以上の考え方に基づき,当研究室では,「熱流体システムデザインへの適切なモデルベースデザイン手法の応用」を多様な事例で検証するとともに,次世代の熱流体設計を担うシミュレーション手法の研究を進めています.さらに,各研究事例で得られた基礎的な物理データを 1D-CAE へ落とし込むための物理モデリング(1DCAE)や,3次元の物理現象を集中定数系へ単純化するためのモデリング(MOR:Model-Order Reduction)についても研究しています.
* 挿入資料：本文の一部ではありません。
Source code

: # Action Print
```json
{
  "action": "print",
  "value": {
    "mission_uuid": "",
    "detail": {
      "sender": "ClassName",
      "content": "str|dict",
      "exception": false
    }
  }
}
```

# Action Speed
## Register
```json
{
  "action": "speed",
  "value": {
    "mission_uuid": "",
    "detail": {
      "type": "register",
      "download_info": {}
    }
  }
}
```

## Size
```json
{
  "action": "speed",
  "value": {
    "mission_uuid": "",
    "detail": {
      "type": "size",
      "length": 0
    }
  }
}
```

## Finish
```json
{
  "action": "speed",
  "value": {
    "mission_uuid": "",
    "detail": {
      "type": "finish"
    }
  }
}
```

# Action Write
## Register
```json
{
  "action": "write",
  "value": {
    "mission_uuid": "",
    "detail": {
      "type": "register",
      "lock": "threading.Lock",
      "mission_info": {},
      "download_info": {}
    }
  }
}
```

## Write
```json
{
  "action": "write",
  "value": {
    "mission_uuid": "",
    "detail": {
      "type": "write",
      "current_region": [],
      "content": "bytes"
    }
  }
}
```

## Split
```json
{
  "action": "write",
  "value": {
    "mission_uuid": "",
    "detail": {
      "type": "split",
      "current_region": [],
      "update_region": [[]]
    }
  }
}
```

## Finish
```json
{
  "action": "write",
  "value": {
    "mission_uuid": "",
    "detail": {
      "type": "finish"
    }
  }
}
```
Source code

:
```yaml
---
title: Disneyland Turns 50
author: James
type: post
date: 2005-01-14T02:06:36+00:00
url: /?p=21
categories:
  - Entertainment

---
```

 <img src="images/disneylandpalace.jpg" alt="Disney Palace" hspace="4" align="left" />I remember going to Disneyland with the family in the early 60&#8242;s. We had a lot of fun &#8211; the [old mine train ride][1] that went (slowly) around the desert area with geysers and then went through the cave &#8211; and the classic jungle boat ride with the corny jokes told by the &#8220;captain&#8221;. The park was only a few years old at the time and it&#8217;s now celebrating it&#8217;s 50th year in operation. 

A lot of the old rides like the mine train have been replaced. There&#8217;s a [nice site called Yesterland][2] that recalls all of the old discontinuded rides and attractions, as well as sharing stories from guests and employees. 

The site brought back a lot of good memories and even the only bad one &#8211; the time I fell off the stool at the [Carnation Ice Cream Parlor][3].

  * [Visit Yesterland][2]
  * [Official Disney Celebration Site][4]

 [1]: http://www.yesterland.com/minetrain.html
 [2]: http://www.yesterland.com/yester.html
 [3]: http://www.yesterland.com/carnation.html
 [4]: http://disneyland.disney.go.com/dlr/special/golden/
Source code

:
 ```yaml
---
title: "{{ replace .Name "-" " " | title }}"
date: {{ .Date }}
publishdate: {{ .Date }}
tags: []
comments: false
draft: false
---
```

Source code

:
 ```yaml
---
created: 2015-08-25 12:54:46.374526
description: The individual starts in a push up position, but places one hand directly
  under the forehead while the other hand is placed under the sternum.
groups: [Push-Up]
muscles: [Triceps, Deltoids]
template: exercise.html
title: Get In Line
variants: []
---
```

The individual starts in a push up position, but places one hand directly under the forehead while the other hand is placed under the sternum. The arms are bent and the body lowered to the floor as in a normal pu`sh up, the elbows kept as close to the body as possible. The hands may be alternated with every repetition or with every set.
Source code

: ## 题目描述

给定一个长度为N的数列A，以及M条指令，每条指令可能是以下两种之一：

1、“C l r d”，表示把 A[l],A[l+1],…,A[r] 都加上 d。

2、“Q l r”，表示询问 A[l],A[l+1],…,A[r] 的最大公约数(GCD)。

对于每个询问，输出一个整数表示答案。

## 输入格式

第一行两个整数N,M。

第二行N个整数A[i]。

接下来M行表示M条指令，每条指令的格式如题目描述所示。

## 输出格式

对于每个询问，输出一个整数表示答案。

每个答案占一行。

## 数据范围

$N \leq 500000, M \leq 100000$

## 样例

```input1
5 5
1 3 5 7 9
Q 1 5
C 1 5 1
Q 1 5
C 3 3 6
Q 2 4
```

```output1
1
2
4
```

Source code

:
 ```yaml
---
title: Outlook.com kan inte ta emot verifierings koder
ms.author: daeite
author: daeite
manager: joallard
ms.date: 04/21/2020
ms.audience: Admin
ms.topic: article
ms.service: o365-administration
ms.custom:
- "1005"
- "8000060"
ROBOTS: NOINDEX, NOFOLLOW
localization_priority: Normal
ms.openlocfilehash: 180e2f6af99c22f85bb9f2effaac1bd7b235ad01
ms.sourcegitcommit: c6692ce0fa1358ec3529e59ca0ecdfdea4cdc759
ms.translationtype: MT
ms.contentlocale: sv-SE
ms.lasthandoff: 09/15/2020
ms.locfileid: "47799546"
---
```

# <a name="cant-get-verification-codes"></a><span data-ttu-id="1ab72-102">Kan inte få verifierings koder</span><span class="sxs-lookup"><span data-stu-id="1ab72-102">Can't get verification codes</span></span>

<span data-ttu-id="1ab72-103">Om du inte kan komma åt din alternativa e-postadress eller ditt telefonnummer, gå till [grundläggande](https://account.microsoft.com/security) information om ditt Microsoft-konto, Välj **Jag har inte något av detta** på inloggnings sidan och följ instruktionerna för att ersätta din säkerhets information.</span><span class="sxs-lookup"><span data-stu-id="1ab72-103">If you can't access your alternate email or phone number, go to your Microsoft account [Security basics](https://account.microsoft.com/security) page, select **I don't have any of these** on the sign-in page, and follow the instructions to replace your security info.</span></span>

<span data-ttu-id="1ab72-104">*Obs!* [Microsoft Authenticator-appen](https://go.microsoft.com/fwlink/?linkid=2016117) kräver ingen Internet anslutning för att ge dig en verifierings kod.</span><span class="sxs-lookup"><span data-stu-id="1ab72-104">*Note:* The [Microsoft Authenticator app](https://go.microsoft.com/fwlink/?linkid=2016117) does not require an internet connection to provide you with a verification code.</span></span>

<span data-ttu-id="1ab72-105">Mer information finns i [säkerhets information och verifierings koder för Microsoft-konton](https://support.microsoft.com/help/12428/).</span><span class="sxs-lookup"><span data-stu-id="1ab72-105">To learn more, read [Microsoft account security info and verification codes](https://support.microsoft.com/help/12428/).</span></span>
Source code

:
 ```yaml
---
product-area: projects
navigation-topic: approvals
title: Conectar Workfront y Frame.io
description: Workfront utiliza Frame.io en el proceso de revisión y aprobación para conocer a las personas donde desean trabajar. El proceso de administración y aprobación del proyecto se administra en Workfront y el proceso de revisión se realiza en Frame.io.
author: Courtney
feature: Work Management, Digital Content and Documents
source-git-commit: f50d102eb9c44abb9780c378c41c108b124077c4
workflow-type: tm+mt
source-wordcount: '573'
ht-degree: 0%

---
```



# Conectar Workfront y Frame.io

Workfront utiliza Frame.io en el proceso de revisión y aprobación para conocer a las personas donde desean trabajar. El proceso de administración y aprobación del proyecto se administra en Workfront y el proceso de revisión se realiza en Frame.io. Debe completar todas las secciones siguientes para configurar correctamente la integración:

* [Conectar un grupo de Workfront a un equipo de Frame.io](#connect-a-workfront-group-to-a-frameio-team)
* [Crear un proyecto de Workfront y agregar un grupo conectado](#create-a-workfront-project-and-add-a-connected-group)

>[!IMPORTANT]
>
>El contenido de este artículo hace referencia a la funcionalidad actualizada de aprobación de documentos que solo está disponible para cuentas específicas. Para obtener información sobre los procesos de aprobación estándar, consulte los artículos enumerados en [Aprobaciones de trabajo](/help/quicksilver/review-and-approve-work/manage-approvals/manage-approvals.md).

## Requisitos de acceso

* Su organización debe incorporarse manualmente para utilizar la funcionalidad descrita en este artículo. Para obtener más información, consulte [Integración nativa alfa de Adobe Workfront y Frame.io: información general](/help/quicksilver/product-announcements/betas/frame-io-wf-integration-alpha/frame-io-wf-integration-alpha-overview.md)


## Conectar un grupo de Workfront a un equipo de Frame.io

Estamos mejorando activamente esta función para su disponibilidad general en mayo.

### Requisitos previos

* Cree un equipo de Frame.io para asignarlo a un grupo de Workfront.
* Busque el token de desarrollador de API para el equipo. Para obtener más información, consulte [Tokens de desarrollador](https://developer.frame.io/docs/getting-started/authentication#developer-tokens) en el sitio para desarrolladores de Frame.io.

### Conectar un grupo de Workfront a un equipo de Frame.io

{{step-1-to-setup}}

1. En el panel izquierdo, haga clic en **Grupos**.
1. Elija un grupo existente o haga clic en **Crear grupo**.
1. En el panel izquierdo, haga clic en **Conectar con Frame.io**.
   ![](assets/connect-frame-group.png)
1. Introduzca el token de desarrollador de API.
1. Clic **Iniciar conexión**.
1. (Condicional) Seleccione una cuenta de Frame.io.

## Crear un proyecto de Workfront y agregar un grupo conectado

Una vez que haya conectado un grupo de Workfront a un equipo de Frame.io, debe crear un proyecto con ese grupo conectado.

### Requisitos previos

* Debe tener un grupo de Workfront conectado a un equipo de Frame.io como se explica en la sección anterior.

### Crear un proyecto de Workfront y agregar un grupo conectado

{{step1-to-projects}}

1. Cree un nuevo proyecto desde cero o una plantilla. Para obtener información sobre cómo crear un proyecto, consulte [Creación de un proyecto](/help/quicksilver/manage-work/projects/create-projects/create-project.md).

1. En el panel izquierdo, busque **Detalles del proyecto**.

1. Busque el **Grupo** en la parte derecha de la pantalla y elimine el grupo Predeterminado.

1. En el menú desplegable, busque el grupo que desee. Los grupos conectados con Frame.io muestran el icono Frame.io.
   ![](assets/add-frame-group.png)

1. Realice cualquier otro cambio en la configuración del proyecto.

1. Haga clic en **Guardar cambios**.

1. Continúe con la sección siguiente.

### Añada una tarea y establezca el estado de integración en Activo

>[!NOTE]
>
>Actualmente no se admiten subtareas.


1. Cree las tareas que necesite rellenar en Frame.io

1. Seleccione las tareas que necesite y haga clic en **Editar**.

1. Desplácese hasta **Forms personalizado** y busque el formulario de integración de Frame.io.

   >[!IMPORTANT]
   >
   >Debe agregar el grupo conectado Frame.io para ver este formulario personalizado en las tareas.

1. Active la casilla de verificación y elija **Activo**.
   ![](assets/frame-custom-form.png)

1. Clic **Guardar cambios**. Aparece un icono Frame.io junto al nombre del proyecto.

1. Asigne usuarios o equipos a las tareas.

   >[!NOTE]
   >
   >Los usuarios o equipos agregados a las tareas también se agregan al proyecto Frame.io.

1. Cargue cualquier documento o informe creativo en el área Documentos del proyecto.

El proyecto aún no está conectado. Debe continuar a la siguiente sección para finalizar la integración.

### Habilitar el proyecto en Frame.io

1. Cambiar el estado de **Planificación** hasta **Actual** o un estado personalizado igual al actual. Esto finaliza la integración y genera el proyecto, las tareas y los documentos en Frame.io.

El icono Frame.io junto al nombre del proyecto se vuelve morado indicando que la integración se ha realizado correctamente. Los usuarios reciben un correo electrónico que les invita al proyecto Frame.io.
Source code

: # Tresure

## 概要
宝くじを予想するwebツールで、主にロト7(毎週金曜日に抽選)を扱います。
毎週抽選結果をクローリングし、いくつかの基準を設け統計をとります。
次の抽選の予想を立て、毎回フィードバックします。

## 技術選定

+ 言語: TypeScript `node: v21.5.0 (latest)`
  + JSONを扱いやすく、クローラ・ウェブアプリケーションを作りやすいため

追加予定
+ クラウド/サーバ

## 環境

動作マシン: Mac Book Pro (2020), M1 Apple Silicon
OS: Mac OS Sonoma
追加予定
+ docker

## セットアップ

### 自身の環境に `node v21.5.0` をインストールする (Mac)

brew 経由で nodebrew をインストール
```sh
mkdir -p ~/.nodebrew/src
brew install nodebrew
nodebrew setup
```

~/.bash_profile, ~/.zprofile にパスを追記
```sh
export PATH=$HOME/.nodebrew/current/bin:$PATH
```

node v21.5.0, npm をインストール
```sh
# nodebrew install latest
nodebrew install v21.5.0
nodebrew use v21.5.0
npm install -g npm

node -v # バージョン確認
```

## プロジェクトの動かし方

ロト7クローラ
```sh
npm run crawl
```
フィジカル空間とサイバー空間の比較:計測と解析の摺り合わせはシミュレーションの信頼性評価の最も基本的な手段

(References)

– 福江高志, 石塚勝, 山﨑健太, 畠山友行, 中川慎二, 中山恒, “局部的な強制対流冷却を有する薄型筺体内流体解析への熱流体抵抗網法の適用”, Thermal Science and Engineering, 19-3 (2011), 81-93, available from https://www.jstage.jst.go.jp/article/tse/19/3/19_3_81/_pdf/-char/ja
– 福江高志, “ファン空冷電子機器の簡易高精度熱設計手法”, 日本機械学会熱工学部門ニュースレター, 第72号 (2014), available from https://www.jsme.or.jp/ted/NL72/TED-Plaza_Fukue.html
– 福江高志, “熱流体抵抗網から考える熱流体設計のプラントモデリングとモデルベース開発”, システム/制御/情報, 67-8 (2023), 331-336, available from https://www.jstage.jst.go.jp/article/isciesci/67/8/67_331/_pdf/-char/ja
– 福江高志, 寺尾博年, “価値の創出に向けMBDに期待したいこと – サーマル印刷の熱回路網法を例に -“, 日本画像学会誌, 64-2 (2025), 193-199, available from https://doi.org/10.11370/isj.64.193
– 福江高志, “オープンCAEと Heat Think PBL”, 設計工学, 53-3 (2018), 220-226.